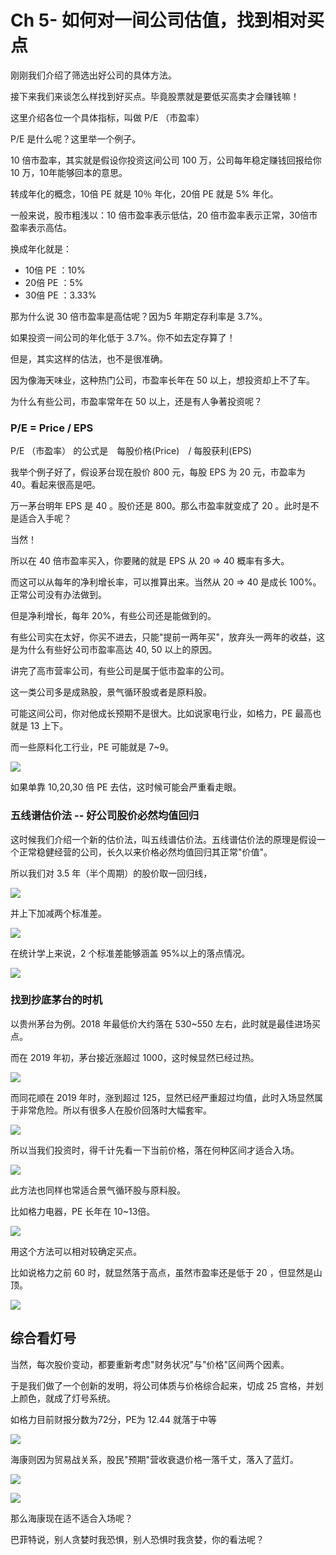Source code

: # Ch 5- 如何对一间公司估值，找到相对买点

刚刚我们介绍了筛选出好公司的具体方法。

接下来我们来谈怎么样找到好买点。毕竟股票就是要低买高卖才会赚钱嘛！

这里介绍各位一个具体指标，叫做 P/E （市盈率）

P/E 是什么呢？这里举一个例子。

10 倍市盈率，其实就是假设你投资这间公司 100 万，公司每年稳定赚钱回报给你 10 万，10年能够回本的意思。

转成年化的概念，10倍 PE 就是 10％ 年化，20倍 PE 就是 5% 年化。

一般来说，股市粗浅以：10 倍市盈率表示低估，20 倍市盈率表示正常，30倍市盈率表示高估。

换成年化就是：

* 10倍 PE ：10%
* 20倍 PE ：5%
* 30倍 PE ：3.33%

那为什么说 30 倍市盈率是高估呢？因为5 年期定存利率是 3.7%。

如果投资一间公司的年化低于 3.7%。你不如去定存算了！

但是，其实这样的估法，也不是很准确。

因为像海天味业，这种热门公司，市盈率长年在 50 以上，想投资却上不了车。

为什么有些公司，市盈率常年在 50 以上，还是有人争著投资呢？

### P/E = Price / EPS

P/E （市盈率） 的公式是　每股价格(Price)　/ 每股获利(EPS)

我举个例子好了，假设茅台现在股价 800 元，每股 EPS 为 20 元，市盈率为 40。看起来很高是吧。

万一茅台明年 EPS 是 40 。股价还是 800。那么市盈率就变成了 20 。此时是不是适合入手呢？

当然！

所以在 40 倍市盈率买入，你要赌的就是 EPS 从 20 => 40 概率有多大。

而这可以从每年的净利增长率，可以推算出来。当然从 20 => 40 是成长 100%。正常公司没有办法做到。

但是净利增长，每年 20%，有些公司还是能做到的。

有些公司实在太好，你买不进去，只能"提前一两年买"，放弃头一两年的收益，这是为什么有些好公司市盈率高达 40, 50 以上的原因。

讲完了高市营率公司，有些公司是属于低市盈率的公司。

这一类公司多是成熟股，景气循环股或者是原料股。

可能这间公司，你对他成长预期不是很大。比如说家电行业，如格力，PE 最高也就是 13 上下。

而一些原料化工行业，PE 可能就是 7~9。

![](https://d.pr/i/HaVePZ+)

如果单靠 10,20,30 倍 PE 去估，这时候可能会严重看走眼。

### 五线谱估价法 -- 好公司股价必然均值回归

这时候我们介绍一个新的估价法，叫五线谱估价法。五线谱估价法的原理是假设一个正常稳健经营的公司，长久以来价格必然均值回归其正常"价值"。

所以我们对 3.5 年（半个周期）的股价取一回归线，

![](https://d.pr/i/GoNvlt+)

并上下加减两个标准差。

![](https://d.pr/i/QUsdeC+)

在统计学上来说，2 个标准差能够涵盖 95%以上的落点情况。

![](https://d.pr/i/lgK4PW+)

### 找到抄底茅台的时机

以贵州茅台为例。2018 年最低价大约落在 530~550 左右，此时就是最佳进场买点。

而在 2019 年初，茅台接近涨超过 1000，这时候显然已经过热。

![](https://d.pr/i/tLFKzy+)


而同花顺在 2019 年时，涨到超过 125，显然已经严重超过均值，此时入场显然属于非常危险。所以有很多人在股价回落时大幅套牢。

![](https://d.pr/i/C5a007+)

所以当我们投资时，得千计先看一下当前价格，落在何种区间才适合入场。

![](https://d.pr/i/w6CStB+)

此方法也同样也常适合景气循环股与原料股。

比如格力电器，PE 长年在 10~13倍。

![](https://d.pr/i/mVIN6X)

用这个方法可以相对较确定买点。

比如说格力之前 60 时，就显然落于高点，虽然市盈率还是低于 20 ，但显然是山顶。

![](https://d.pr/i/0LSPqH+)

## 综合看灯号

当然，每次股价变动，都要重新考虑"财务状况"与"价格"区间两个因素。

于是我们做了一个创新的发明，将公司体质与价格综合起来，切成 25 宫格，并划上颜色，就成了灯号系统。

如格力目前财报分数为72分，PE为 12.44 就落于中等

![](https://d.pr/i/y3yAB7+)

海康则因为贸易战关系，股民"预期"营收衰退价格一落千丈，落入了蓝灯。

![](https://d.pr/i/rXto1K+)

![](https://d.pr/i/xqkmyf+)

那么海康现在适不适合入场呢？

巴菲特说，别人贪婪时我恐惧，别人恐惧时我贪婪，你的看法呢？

════

In the listing above, find the line holding "如果投资一间公司的年化低于 3.7%。你不如去定存算了！" and the line holding "用这个方法可以相对较确定买点。", then output those two lines and every line between them exactly.

如果投资一间公司的年化低于 3.7%。你不如去定存算了！

但是，其实这样的估法，也不是很准确。

因为像海天味业，这种热门公司，市盈率长年在 50 以上，想投资却上不了车。

为什么有些公司，市盈率常年在 50 以上，还是有人争著投资呢？

### P/E = Price / EPS

P/E （市盈率） 的公式是　每股价格(Price)　/ 每股获利(EPS)

我举个例子好了，假设茅台现在股价 800 元，每股 EPS 为 20 元，市盈率为 40。看起来很高是吧。

万一茅台明年 EPS 是 40 。股价还是 800。那么市盈率就变成了 20 。此时是不是适合入手呢？

当然！

所以在 40 倍市盈率买入，你要赌的就是 EPS 从 20 => 40 概率有多大。

而这可以从每年的净利增长率，可以推算出来。当然从 20 => 40 是成长 100%。正常公司没有办法做到。

但是净利增长，每年 20%，有些公司还是能做到的。

有些公司实在太好，你买不进去，只能"提前一两年买"，放弃头一两年的收益，这是为什么有些好公司市盈率高达 40, 50 以上的原因。

讲完了高市营率公司，有些公司是属于低市盈率的公司。

这一类公司多是成熟股，景气循环股或者是原料股。

可能这间公司，你对他成长预期不是很大。比如说家电行业，如格力，PE 最高也就是 13 上下。

而一些原料化工行业，PE 可能就是 7~9。

![](https://d.pr/i/HaVePZ+)

如果单靠 10,20,30 倍 PE 去估，这时候可能会严重看走眼。

### 五线谱估价法 -- 好公司股价必然均值回归

这时候我们介绍一个新的估价法，叫五线谱估价法。五线谱估价法的原理是假设一个正常稳健经营的公司，长久以来价格必然均值回归其正常"价值"。

所以我们对 3.5 年（半个周期）的股价取一回归线，

![](https://d.pr/i/GoNvlt+)

并上下加减两个标准差。

![](https://d.pr/i/QUsdeC+)

在统计学上来说，2 个标准差能够涵盖 95%以上的落点情况。

![](https://d.pr/i/lgK4PW+)

### 找到抄底茅台的时机

以贵州茅台为例。2018 年最低价大约落在 530~550 左右，此时就是最佳进场买点。

而在 2019 年初，茅台接近涨超过 1000，这时候显然已经过热。

![](https://d.pr/i/tLFKzy+)


而同花顺在 2019 年时，涨到超过 125，显然已经严重超过均值，此时入场显然属于非常危险。所以有很多人在股价回落时大幅套牢。

![](https://d.pr/i/C5a007+)

所以当我们投资时，得千计先看一下当前价格，落在何种区间才适合入场。

![](https://d.pr/i/w6CStB+)

此方法也同样也常适合景气循环股与原料股。

比如格力电器，PE 长年在 10~13倍。

![](https://d.pr/i/mVIN6X)

用这个方法可以相对较确定买点。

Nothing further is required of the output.